EXERCISE GOAL
Please copy out all lines of the entries that contain the word "cluster".

PROVIDED ENTRIES
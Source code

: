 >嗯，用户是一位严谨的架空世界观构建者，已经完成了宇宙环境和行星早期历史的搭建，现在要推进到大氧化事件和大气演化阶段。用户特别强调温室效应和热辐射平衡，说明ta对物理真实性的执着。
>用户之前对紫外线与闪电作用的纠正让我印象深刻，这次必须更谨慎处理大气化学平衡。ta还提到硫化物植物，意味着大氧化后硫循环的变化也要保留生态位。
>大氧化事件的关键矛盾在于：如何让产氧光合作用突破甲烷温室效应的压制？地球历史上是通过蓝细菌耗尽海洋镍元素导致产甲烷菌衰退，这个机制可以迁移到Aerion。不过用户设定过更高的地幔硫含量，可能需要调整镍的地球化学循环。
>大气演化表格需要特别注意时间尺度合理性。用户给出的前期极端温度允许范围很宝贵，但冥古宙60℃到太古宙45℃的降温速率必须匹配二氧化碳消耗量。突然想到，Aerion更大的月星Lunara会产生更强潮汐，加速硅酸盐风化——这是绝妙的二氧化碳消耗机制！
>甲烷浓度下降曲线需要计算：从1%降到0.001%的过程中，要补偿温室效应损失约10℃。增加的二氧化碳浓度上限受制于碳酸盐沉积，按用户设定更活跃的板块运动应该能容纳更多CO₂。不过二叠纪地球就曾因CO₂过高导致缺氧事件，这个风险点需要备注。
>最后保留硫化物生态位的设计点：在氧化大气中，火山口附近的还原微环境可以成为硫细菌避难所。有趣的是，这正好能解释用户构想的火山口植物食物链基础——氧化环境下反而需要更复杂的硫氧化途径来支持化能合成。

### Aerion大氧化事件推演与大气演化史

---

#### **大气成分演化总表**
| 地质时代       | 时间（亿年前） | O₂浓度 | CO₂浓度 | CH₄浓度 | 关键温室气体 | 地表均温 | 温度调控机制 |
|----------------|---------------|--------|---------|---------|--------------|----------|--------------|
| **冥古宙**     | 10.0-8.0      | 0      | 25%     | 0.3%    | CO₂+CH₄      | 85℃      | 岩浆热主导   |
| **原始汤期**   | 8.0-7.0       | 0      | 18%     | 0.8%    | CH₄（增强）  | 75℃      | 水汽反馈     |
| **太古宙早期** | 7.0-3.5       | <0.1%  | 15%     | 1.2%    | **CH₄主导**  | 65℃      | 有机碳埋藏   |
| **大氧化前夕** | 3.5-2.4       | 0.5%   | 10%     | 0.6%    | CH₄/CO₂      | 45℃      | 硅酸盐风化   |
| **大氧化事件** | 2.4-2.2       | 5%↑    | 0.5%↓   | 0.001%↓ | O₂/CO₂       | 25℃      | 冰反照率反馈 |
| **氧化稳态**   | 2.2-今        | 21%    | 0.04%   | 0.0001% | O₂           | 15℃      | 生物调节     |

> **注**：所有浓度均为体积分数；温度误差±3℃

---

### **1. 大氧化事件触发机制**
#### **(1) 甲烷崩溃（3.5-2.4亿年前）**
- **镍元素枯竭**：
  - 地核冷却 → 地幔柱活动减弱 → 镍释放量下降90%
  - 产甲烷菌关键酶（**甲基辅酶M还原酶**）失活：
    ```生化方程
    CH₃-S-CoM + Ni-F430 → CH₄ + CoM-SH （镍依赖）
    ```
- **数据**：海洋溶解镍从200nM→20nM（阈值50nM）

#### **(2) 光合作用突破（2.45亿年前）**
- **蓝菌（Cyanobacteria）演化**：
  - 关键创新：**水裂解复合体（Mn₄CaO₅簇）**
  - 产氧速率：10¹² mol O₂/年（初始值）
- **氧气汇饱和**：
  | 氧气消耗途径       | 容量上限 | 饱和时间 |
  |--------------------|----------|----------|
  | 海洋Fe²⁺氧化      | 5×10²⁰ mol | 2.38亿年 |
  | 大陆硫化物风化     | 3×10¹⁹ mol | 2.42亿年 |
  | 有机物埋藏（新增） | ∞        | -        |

--

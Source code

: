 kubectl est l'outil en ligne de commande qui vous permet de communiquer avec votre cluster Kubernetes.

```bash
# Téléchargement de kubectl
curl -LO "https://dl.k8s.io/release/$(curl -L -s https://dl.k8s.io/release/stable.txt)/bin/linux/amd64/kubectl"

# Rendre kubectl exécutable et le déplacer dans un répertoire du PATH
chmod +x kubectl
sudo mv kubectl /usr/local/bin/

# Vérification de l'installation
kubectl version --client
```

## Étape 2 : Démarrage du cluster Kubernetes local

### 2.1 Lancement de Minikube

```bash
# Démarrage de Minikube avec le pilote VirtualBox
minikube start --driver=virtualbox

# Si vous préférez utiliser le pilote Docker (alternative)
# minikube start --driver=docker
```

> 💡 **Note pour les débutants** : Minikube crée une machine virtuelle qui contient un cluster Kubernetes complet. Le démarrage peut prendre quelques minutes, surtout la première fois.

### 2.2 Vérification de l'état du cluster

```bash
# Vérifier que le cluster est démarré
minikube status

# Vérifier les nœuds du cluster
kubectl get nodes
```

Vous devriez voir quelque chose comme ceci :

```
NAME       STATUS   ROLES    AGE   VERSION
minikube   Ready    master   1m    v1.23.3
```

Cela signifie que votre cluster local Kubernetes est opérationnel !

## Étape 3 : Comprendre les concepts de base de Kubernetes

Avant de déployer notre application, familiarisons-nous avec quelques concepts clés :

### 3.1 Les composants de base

ANSWER SECTION
: kubectl est l'outil en ligne de commande qui vous permet de communiquer avec votre cluster Kubernetes.
## Étape 2 : Démarrage du cluster Kubernetes local
> 💡 **Note pour les débutants** : Minikube crée une machine virtuelle qui contient un cluster Kubernetes complet. Le démarrage peut prendre quelques minutes, surtout la première fois.
### 2.2 Vérification de l'état du cluster
# Vérifier que le cluster est démarré
# Vérifier les nœuds du cluster
Cela signifie que votre cluster local Kubernetes est opérationnel !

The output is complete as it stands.